2025-06-04
1. ulang
Last summer, I wanted to make some bigger project in Java to have a nice portfolio piece under my belt. I had just finished my TOML parser, which was just a lovely experience of a straight week of coding. And back then, I had no idea how programming language compilers were made; the problem space was just mystical to me, and I really don't like that in software. And I, generally, only like black boxes that you use to cook salmon. So I made my own interpreted language in Java called ulang.

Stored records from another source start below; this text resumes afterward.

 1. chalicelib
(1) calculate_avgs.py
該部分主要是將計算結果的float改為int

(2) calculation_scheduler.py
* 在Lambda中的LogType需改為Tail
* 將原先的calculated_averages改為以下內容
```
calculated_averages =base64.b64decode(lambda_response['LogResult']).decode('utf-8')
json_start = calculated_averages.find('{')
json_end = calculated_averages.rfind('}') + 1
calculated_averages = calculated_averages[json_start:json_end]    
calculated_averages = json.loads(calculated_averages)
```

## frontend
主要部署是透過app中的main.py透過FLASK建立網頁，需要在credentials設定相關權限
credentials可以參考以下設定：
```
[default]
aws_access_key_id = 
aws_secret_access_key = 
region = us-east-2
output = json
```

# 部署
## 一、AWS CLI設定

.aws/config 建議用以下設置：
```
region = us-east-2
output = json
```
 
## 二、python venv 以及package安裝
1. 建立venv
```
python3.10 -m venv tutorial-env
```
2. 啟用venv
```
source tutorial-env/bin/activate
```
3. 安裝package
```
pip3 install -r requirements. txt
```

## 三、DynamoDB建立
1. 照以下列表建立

The syntax is somewhat similar to Odin/Go:
println(sum_f32([ 1, 2, 3, 4, 5 ]))
func sum_f32(array: ...) f32 {
result: f32
for i: num = 0; i < len(array); i = i + 1 {
result = result + array[i]
}
return result
}
println(sum_f32([ 1, 2, 3, 4, 5 ]))
func sum_f32(array: ...) f32 {
result: f32
for i: num = 0; i < len(array); i = i + 1 {
result = result + array[i]
}
return result
}
It lacks more fancy features like type inference, foreach or the += operator, or compound types (structs/classes)... I mean, I guess, you could use arrays for types, since they are heterogeneous here...
balls = [ [ 15, 200, 200, 1, -1, "red" ] ]
# struct Ball {
ball_radii = 0 # technically, a circle has an infinite amount of radii,
ball_pos_x = 1 # | it's just that they're all the same
ball_pos_y = 2
ball_vel_x = 3
ball_vel_y = 4
ball_color = 5
# }
balls = [ [ 15, 200, 200, 1, -1, "red" ] ]
# struct Ball {
ball_radii = 0 # technically, a circle has
ball_pos_x = 1 # | an infinite amount of radii,
ball_pos_y = 2 # | it's just that
ball_vel_x = 3 # | they're all the same
ball_vel_y = 4
ball_color = 5
# }
It does however have a foreign function interface, many of the normal math operators, type aliassing, arrays and $insert statements (that work similar to C).
2. Type System Fun
The language also has static typing. Which, at first, was incredibly simple, with only number, bool, string, char and a list (dynamic array) type.
I also had structs and hash maps planned but just never got around to implementing them.
Unfortunately, all of the simplicity evaporated once I started interacting with other Java code (bindings/foreign functions).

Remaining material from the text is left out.